Bilateral inhibition of HAUSP deubiquitinase by a viral interferon regulatory factor protein

Restoration of p53 activity is a promising chemotherapeutic approach, and because of the high binding affinity between HAUSP, MDM2 and p53, blocking HAUSP activity should have the net effect of robust p53 stabilization. HAUSP is inhibited by belt-like binding of vIRF4 from Kaposi's sarcoma–associated herpesvirus. Two peptides derived from vIRF4 can additively inhibit HAUSP, leading to p53-dependent cell cycle arrest and xenograft tumor regression.
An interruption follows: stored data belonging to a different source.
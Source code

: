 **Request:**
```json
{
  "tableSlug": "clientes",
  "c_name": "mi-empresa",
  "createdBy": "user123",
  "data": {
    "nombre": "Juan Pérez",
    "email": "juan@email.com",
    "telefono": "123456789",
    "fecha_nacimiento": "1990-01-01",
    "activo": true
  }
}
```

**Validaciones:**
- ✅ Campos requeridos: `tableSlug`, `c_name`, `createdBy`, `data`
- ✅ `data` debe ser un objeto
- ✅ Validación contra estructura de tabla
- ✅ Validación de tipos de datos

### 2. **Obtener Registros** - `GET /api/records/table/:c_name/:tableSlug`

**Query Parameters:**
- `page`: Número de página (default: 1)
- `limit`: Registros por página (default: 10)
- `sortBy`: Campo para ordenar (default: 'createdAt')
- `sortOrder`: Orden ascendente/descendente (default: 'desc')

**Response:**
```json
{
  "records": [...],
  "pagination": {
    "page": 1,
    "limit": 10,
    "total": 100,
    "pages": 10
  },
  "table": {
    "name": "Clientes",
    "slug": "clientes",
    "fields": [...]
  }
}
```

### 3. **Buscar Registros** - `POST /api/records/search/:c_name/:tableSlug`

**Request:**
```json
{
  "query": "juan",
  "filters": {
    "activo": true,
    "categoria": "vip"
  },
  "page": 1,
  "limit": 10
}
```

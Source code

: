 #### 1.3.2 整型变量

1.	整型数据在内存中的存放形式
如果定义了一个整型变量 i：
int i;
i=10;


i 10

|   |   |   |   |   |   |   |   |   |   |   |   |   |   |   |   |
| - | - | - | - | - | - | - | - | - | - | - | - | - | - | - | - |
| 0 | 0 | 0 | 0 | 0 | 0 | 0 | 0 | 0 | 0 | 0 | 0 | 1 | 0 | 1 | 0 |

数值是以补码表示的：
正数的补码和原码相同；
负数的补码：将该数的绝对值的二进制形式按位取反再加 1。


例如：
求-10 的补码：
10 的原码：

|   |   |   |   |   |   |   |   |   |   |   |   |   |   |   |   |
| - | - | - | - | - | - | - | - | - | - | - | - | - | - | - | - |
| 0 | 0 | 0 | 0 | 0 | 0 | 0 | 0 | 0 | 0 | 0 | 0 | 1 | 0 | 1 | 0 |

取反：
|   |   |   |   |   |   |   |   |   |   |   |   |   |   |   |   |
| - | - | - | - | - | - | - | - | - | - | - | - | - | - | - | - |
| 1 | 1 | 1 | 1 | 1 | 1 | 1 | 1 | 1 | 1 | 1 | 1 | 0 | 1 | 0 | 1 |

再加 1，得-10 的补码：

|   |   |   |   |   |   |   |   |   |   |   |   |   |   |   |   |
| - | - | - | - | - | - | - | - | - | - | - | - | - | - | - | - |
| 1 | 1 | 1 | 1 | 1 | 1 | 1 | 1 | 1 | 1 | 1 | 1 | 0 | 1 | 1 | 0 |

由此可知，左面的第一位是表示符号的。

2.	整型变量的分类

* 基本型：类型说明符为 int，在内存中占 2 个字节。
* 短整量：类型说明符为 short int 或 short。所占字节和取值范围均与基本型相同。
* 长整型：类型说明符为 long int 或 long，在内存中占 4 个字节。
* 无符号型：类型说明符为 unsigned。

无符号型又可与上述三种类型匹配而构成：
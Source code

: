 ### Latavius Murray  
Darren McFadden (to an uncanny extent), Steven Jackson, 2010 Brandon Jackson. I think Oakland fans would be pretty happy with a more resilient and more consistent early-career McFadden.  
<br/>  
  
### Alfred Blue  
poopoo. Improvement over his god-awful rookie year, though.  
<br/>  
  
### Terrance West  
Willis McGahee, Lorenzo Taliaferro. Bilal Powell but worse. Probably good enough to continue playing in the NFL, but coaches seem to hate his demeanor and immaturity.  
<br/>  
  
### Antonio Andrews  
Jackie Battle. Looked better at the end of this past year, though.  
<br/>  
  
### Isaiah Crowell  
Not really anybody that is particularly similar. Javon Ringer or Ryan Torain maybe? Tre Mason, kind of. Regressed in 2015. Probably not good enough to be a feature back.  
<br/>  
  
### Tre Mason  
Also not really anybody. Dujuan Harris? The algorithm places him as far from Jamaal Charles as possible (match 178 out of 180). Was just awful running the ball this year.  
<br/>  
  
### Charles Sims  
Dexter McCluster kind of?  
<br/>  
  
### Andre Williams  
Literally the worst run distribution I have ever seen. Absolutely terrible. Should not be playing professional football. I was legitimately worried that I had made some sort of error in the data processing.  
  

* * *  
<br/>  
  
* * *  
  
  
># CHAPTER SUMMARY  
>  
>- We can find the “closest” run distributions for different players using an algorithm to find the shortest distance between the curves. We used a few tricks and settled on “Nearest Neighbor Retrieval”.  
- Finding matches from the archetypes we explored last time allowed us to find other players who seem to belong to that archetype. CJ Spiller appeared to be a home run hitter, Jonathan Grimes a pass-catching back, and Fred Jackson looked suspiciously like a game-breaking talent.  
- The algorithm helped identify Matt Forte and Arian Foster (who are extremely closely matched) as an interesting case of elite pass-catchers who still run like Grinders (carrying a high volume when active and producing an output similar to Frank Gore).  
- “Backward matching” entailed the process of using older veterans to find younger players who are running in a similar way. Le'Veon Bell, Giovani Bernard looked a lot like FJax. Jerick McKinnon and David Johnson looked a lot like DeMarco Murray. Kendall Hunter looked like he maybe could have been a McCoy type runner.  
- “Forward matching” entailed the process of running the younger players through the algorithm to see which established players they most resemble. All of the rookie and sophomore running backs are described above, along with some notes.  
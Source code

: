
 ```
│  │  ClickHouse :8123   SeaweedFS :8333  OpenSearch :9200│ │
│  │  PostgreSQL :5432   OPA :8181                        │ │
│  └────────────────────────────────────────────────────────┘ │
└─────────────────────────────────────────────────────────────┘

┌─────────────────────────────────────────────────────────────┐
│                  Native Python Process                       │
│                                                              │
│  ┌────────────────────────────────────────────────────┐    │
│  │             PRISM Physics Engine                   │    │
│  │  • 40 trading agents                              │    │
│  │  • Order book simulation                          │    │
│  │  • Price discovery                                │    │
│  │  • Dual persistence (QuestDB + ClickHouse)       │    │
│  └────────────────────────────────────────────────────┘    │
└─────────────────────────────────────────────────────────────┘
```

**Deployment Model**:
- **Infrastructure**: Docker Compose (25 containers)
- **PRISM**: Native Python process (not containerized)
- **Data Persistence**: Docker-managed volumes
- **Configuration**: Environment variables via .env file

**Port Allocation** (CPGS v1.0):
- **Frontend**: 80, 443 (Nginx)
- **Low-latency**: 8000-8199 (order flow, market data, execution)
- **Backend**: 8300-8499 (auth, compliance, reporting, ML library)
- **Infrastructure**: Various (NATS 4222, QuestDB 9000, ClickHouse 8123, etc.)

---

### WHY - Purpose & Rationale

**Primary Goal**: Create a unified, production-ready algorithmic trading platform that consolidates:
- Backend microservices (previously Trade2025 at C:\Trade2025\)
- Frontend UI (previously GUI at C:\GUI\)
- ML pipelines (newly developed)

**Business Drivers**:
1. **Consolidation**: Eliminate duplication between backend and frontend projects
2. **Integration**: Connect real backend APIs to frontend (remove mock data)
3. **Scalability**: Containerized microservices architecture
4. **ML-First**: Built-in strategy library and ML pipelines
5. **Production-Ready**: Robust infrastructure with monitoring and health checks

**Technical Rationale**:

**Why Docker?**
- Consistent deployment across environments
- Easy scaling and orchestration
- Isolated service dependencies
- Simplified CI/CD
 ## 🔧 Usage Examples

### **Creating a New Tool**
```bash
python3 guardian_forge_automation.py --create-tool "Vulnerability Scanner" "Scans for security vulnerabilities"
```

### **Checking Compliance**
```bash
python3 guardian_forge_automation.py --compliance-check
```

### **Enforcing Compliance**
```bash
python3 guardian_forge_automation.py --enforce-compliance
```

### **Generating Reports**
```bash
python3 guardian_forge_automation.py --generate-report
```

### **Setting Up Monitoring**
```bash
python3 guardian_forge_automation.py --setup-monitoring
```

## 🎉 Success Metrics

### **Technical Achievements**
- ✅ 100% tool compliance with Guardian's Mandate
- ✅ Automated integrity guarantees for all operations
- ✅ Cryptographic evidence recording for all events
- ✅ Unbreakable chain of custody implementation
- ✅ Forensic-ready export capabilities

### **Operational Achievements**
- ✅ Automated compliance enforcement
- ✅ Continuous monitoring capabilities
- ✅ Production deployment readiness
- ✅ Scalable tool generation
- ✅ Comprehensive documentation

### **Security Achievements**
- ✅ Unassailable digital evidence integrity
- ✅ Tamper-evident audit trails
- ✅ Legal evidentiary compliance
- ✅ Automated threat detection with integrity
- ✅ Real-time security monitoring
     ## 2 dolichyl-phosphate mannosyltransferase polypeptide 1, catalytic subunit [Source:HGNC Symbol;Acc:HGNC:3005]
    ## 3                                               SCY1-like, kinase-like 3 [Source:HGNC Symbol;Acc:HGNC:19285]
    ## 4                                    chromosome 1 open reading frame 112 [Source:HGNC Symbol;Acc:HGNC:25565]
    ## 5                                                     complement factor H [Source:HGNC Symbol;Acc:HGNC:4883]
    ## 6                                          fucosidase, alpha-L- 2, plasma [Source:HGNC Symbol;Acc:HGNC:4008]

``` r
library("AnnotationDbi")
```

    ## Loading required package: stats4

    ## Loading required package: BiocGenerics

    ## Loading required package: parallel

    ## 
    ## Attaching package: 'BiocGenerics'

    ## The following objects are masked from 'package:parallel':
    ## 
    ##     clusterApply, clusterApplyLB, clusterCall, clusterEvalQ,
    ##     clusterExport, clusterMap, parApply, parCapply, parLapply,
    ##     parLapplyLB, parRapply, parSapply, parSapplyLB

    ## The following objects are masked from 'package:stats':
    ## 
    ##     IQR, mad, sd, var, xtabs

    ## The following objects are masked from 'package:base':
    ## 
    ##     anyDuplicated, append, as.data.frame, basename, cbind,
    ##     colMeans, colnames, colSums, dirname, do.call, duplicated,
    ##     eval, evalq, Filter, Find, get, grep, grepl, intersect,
Herpesvirus-associated ubiquitin-specific protease (HAUSP) regulates the stability of p53 and the p53-binding protein MDM2, implicating HAUSP as a therapeutic target for tuning p53-mediated antitumor activity. Here we report the structural analysis of HAUSP with Kaposi's sarcoma–associated herpesvirus viral interferon (IFN) regulatory factor 4 (vIRF4) and the discovery of two vIRF4-derived peptides, vif1 and vif2, as potent and selective HAUSP antagonists. This analysis reveals a bilateral belt-type interaction that results in inhibition of HAUSP. The vif1 peptide binds the HAUSP TRAF domain, competitively blocking substrate binding, whereas the vif2 peptide binds both the HAUSP TRAF and catalytic domains, robustly suppressing its deubiquitination activity. Peptide treatments comprehensively blocked HAUSP, leading to p53-dependent cell-cycle arrest and apoptosis in culture and to tumor regression in xenograft mouse model. Thus, the virus has developed a unique strategy to target the HAUSP–MDM2–p53 pathway, and these virus-derived short peptides represent biologically active HAUSP antagonists.